BEGIN

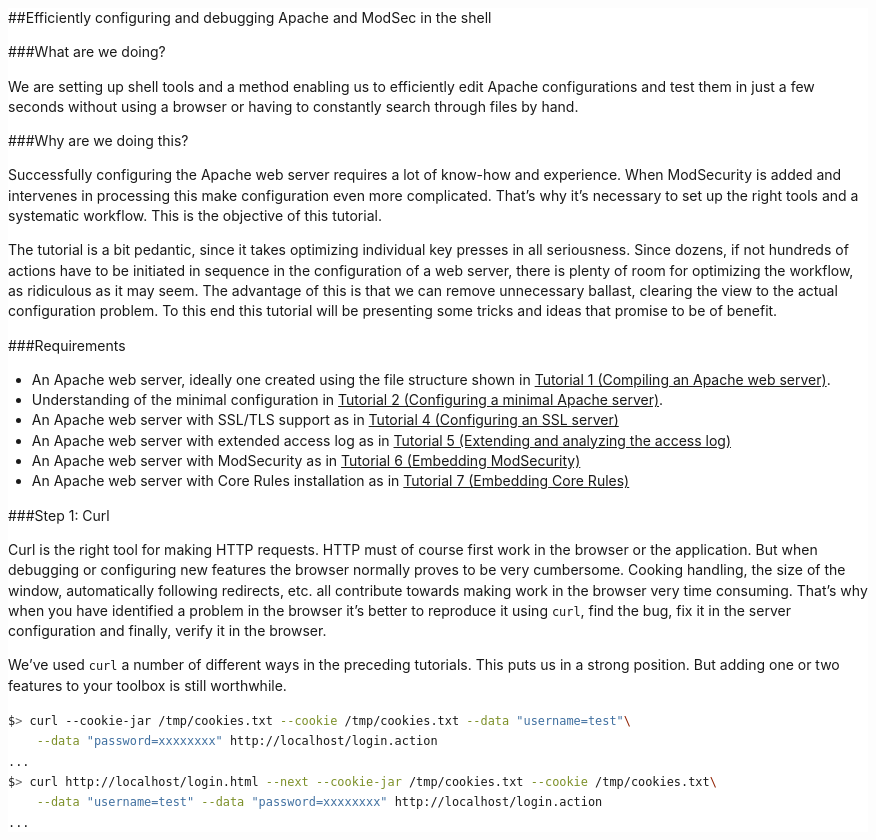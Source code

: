 ##Efficiently configuring and debugging Apache and ModSec in the shell

###What are we doing?

We are setting up shell tools and a method enabling us to efficiently edit Apache configurations and test them in just a few seconds without using a browser or having to constantly search through files by hand.

###Why are we doing this?

Successfully configuring the Apache web server requires a lot of know-how and experience. When ModSecurity is added and intervenes in processing this make configuration even more complicated. That’s why it’s necessary to set up the right tools and a systematic workflow. This is the objective of this tutorial.

The tutorial is a bit pedantic, since it takes optimizing individual key presses in all seriousness. Since dozens, if not hundreds of actions have to be initiated in sequence in the configuration of a web server, there is plenty of room for optimizing the workflow, as ridiculous as it may seem. The advantage of this is that we can remove unnecessary ballast, clearing the view to the actual configuration problem. To this end this tutorial will be presenting some tricks and ideas that promise to be of benefit.


###Requirements

* An Apache web server, ideally one created using the file structure shown in [Tutorial 1 (Compiling an Apache web server)](https://www.netnea.com/cms/apache_tutorial_1_apache_compilieren/).
* Understanding of the minimal configuration in [Tutorial 2 (Configuring a minimal Apache server)](https://www.netnea.com/cms/apache_tutorial_2_apache_minimal_konfigurieren/).
* An Apache web server with SSL/TLS support as in [Tutorial 4 (Configuring an SSL server)](https://www.netnea.com/cms/apache-tutorial-4-ssl-server-konfigurieren)
* An Apache web server with extended access log as in [Tutorial 5 (Extending and analyzing the access log)](https://www.netnea.com/cms/apache-tutorial-5-zugriffslog-ausbauen/)
* An Apache web server with ModSecurity as in [Tutorial 6 (Embedding ModSecurity)](https://www.netnea.com/cms/apache-tutorial-6-modsecurity-einbinden/)
* An Apache web server with Core Rules installation as in [Tutorial 7 (Embedding Core Rules)](http://www.netnea.com/cms/modsecurity-core-rules-einbinden/)


###Step 1: Curl

Curl is the right tool for making HTTP requests. HTTP must of course first work in the browser or the application. But when debugging or configuring new features the browser normally proves to be very cumbersome. Cooking handling, the size of the window, automatically following redirects, etc. all contribute towards making work in the browser very time consuming. That’s why when you have identified a problem in the browser it’s better to reproduce it using `curl`, find the bug, fix it in the server configuration and finally, verify it in the browser.

We’ve used `curl` a number of different ways in the preceding tutorials. This puts us in a strong position. But adding one or two features to your toolbox is still worthwhile.

```bash
$> curl --cookie-jar /tmp/cookies.txt --cookie /tmp/cookies.txt --data "username=test"\
	--data "password=xxxxxxxx" http://localhost/login.action
...
$> curl http://localhost/login.html --next --cookie-jar /tmp/cookies.txt --cookie /tmp/cookies.txt\
	--data "username=test" --data "password=xxxxxxxx" http://localhost/login.action
...
```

END

**PROBLEM:** Excluding all pictures, reproduce the records exactly as they appear above.

**TASK ANSWER:**
Source code

: ##Efficiently configuring and debugging Apache and ModSec in the shell

###What are we doing?

We are setting up shell tools and a method enabling us to efficiently edit Apache configurations and test them in just a few seconds without using a browser or having to constantly search through files by hand.

###Why are we doing this?

Successfully configuring the Apache web server requires a lot of know-how and experience. When ModSecurity is added and intervenes in processing this make configuration even more complicated. That’s why it’s necessary to set up the right tools and a systematic workflow. This is the objective of this tutorial.

The tutorial is a bit pedantic, since it takes optimizing individual key presses in all seriousness. Since dozens, if not hundreds of actions have to be initiated in sequence in the configuration of a web server, there is plenty of room for optimizing the workflow, as ridiculous as it may seem. The advantage of this is that we can remove unnecessary ballast, clearing the view to the actual configuration problem. To this end this tutorial will be presenting some tricks and ideas that promise to be of benefit.


###Requirements

* An Apache web server, ideally one created using the file structure shown in [Tutorial 1 (Compiling an Apache web server)](https://www.netnea.com/cms/apache_tutorial_1_apache_compilieren/).
* Understanding of the minimal configuration in [Tutorial 2 (Configuring a minimal Apache server)](https://www.netnea.com/cms/apache_tutorial_2_apache_minimal_konfigurieren/).
* An Apache web server with SSL/TLS support as in [Tutorial 4 (Configuring an SSL server)](https://www.netnea.com/cms/apache-tutorial-4-ssl-server-konfigurieren)
* An Apache web server with extended access log as in [Tutorial 5 (Extending and analyzing the access log)](https://www.netnea.com/cms/apache-tutorial-5-zugriffslog-ausbauen/)
* An Apache web server with ModSecurity as in [Tutorial 6 (Embedding ModSecurity)](https://www.netnea.com/cms/apache-tutorial-6-modsecurity-einbinden/)
* An Apache web server with Core Rules installation as in [Tutorial 7 (Embedding Core Rules)](http://www.netnea.com/cms/modsecurity-core-rules-einbinden/)


###Step 1: Curl

Curl is the right tool for making HTTP requests. HTTP must of course first work in the browser or the application. But when debugging or configuring new features the browser normally proves to be very cumbersome. Cooking handling, the size of the window, automatically following redirects, etc. all contribute towards making work in the browser very time consuming. That’s why when you have identified a problem in the browser it’s better to reproduce it using `curl`, find the bug, fix it in the server configuration and finally, verify it in the browser.

We’ve used `curl` a number of different ways in the preceding tutorials. This puts us in a strong position. But adding one or two features to your toolbox is still worthwhile.

```bash
$> curl --cookie-jar /tmp/cookies.txt --cookie /tmp/cookies.txt --data "username=test"\
	--data "password=xxxxxxxx" http://localhost/login.action
...
$> curl http://localhost/login.html --next --cookie-jar /tmp/cookies.txt --cookie /tmp/cookies.txt\
	--data "username=test" --data "password=xxxxxxxx" http://localhost/login.action
...
```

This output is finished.